WORK TO BE COMPLETED → In the entries that follow, find the line containing "Sepetteki ürünleri silebilir, sepeti", then output exactly every line from the first through that one.

ENTRIES PROVIDED →
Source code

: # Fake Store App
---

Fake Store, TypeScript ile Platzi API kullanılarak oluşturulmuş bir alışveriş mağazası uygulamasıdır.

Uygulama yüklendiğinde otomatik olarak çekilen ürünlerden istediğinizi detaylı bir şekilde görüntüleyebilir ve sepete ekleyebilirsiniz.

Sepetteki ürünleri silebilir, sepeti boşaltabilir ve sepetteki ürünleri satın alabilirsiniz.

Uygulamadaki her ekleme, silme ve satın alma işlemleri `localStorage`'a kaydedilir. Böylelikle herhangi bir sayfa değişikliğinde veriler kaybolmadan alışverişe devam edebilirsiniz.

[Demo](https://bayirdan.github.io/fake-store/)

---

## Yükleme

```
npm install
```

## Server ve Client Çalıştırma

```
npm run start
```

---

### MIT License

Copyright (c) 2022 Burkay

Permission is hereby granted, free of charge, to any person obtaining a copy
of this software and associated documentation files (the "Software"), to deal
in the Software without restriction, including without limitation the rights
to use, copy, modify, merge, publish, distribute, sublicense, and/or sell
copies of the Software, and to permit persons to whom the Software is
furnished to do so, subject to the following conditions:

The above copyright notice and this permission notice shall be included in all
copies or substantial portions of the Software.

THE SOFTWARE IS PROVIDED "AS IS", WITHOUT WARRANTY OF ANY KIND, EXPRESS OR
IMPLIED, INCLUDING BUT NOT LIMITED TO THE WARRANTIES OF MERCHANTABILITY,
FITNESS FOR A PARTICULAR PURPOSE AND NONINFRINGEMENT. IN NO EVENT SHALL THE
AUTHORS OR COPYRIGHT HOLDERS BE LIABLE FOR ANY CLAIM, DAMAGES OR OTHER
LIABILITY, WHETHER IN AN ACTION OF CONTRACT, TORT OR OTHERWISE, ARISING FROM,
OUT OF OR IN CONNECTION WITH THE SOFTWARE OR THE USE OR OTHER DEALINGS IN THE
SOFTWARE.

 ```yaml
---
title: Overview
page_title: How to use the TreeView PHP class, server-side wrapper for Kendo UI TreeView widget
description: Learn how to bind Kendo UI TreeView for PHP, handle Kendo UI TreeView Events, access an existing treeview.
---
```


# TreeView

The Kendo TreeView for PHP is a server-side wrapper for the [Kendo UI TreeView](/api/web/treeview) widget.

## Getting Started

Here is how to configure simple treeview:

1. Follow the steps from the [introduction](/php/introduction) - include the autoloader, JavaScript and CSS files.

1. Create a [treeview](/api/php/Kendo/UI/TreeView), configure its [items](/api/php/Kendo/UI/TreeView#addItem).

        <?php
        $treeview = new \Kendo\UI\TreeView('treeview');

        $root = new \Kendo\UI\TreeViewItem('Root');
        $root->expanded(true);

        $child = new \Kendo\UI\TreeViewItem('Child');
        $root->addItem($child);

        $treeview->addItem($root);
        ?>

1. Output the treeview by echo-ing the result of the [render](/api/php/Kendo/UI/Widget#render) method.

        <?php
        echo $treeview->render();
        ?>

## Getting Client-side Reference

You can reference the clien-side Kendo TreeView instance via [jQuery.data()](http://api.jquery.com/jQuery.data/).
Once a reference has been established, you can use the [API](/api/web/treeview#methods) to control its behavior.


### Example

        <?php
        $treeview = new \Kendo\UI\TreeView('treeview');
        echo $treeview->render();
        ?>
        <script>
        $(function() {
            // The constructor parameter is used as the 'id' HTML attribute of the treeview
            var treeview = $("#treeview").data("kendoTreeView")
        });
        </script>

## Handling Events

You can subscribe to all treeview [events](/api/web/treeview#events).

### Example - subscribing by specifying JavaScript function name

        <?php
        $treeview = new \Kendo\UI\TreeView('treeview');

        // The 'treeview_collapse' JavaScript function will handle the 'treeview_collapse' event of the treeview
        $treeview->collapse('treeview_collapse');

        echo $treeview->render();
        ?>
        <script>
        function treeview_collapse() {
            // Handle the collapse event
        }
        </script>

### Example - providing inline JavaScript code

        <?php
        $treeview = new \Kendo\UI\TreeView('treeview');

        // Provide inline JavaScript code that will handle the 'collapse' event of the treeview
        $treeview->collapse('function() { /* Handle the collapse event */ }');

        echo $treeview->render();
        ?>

ANSWER FOR THIS EXERCISE →
Source code

: # Fake Store App
---

Fake Store, TypeScript ile Platzi API kullanılarak oluşturulmuş bir alışveriş mağazası uygulamasıdır.

Uygulama yüklendiğinde otomatik olarak çekilen ürünlerden istediğinizi detaylı bir şekilde görüntüleyebilir ve sepete ekleyebilirsiniz.

Sepetteki ürünleri silebilir, sepeti boşaltabilir ve sepetteki ürünleri satın alabilirsiniz.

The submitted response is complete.